Especially good for those with dickey backs, straw bale gardening needs only someone to lug the jolly bales into place and with a minimum of effort you'll have a marvel of bounty and beauty indeed.
We can learn from others here. There are timely tips on straw bale gardening that will save you angst. Here's the hoedown:
The bale is the garden. Put it on your balcony or path if you want to.
Use one or umpteen bales as you need and in any pattern. Because straw bale gardening is raised, it's easy to work with, so make sure you allow for handy access.

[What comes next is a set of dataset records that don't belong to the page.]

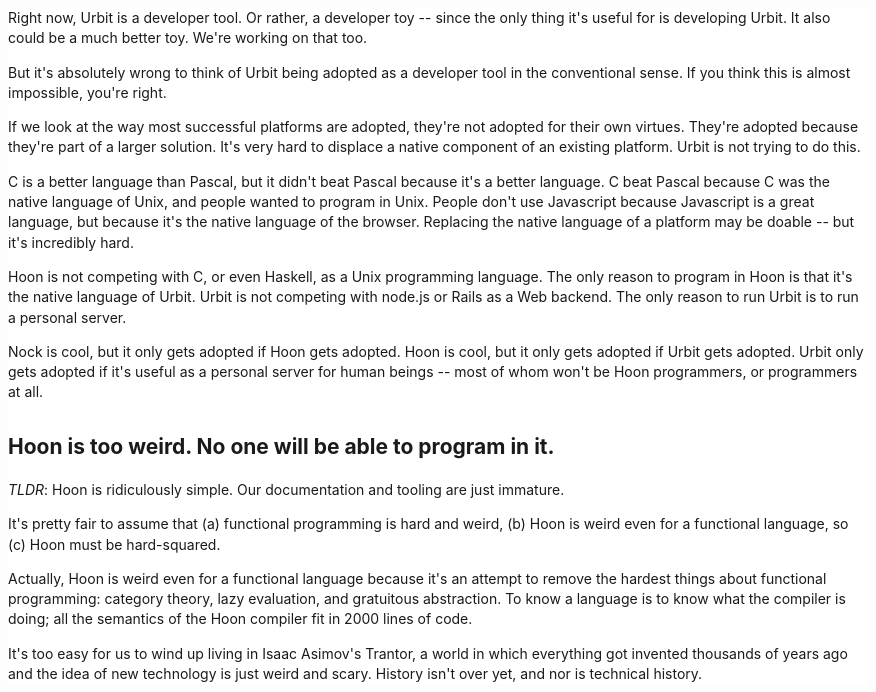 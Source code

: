Right now, Urbit is a developer tool.  Or rather, a developer toy
-- since the only thing it's useful for is developing Urbit.  It
also could be a much better toy.  We're working on that too.

But it's absolutely wrong to think of Urbit being adopted as a
developer tool in the conventional sense.  If you think this is
almost impossible, you're right.

If we look at the way most successful platforms are adopted,
they're not adopted for their own virtues.  They're adopted
because they're part of a larger solution.  It's very hard to
displace a native component of an existing platform.  Urbit is
not trying to do this.

C is a better language than Pascal, but it didn't beat Pascal
because it's a better language.  C beat Pascal because C was the
native language of Unix, and people wanted to program in Unix.
People don't use Javascript because Javascript is a great
language, but because it's the native language of the browser.
Replacing the native language of a platform may be doable -- but
it's incredibly hard.

Hoon is not competing with C, or even Haskell, as a Unix
programming language.  The only reason to program in Hoon is that
it's the native language of Urbit.  Urbit is not competing with
node.js or Rails as a Web backend.  The only reason to run Urbit
is to run a personal server.

Nock is cool, but it only gets adopted if Hoon gets adopted.
Hoon is cool, but it only gets adopted if Urbit gets adopted.
Urbit only gets adopted if it's useful as a personal server for
human beings -- most of whom won't be Hoon programmers, or
programmers at all.

## <a name="program"></a>Hoon is too weird.  No one will be able to program in it.

*TLDR*: Hoon is ridiculously simple.  Our documentation and
tooling are just immature.

It's pretty fair to assume that (a) functional programming is
hard and weird, (b) Hoon is weird even for a functional language,
so (c) Hoon must be hard-squared.

Actually, Hoon is weird even for a functional language because
it's an attempt to remove the hardest things about functional
programming: category theory, lazy evaluation, and gratuitous
abstraction.  To know a language is to know what the compiler is
doing; all the semantics of the Hoon compiler fit in 2000 lines
of code.

It's too easy for us to wind up living in Isaac Asimov's Trantor,
a world in which everything got invented thousands of years ago
and the idea of new technology is just weird and scary.  History
isn't over yet, and nor is technical history.
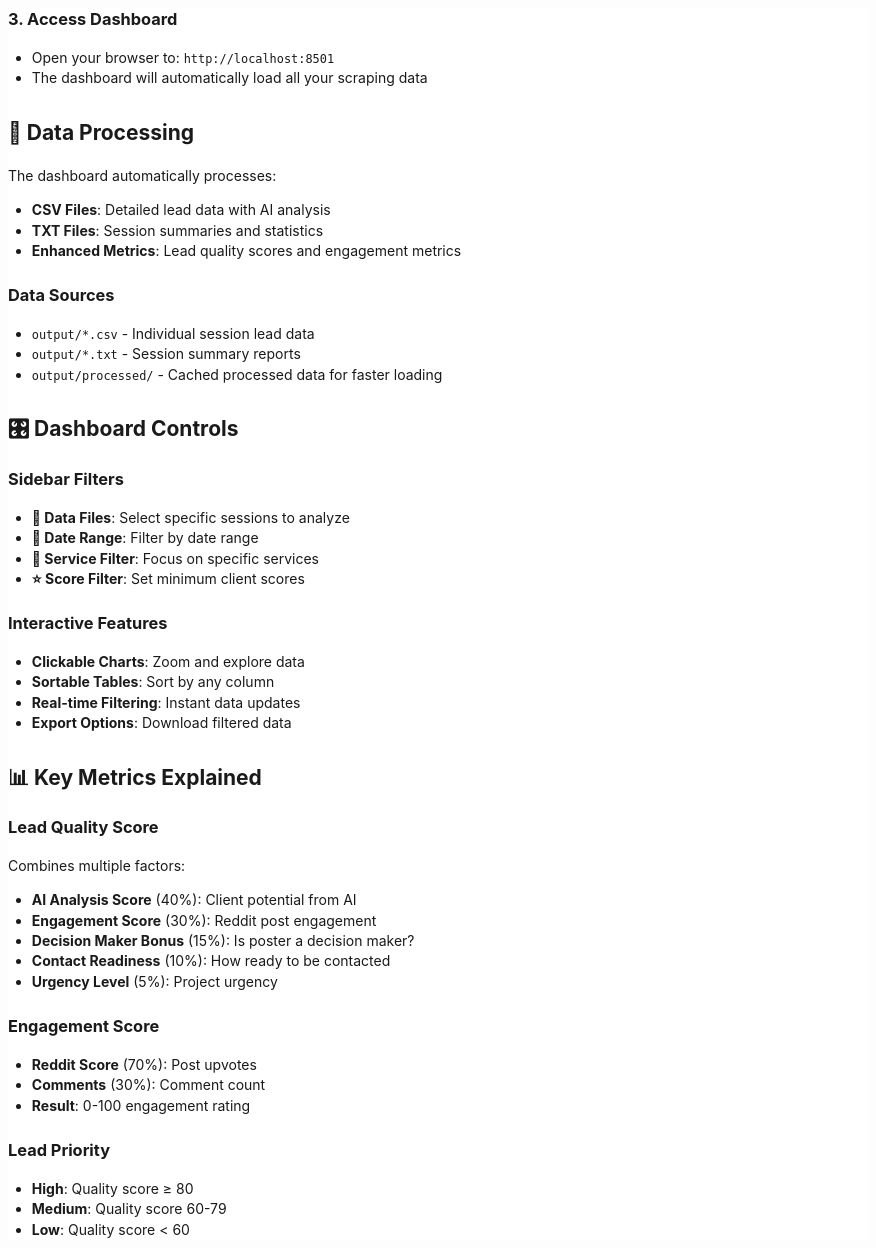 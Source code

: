 ### 3. **Access Dashboard**
- Open your browser to: `http://localhost:8501`
- The dashboard will automatically load all your scraping data

## 📁 Data Processing

The dashboard automatically processes:
- **CSV Files**: Detailed lead data with AI analysis
- **TXT Files**: Session summaries and statistics
- **Enhanced Metrics**: Lead quality scores and engagement metrics

### Data Sources
- `output/*.csv` - Individual session lead data
- `output/*.txt` - Session summary reports
- `output/processed/` - Cached processed data for faster loading

## 🎛️ Dashboard Controls

### **Sidebar Filters**
- **📁 Data Files**: Select specific sessions to analyze
- **📅 Date Range**: Filter by date range
- **🎯 Service Filter**: Focus on specific services
- **⭐ Score Filter**: Set minimum client scores

### **Interactive Features**
- **Clickable Charts**: Zoom and explore data
- **Sortable Tables**: Sort by any column
- **Real-time Filtering**: Instant data updates
- **Export Options**: Download filtered data

## 📊 Key Metrics Explained

### **Lead Quality Score**
Combines multiple factors:
- **AI Analysis Score** (40%): Client potential from AI
- **Engagement Score** (30%): Reddit post engagement
- **Decision Maker Bonus** (15%): Is poster a decision maker?
- **Contact Readiness** (10%): How ready to be contacted
- **Urgency Level** (5%): Project urgency

### **Engagement Score**
- **Reddit Score** (70%): Post upvotes
- **Comments** (30%): Comment count
- **Result**: 0-100 engagement rating

### **Lead Priority**
- **High**: Quality score ≥ 80
- **Medium**: Quality score 60-79
- **Low**: Quality score < 60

Wheat or oat straw is best as it's the stalks left from harvesting grain with very few seed left. Hay bales are less popular as they are made of whole plants with mucho seeds and often other weeds in. Use what you can get locally — it may even be lucerne or pea straw bales.
Put the bales in the exact place, because it's too hard to even nudge these monsters once you've got your little straw bale garden factory in full swing.
You'll get one good season out of a bale and usually two, albeit with a bit of sag. It makes for great compost or mulch when finished with. Straw bale for garden

Lay them lengthwise to make planting easy by just parting the straw. Make sure the string is running around each bale and not on the side touching the ground in case it's degradable twine.
Keep the twine there to hold it all in place and if it does rot, bang some stakes in at both ends, or chock up the ends with something heavyish, like rocks, bricks, boxes or plant containers.
Starting off with slightly aged bales of about 6 months is best, but if they're new, thoroughly soak with water and leave for 5 or so days whilst the temperature rises and cooks the inside, then they will cool and be ready for planting. They won't be composting much inside yet, that takes months, but you don't want that initial hot cooking of your plants.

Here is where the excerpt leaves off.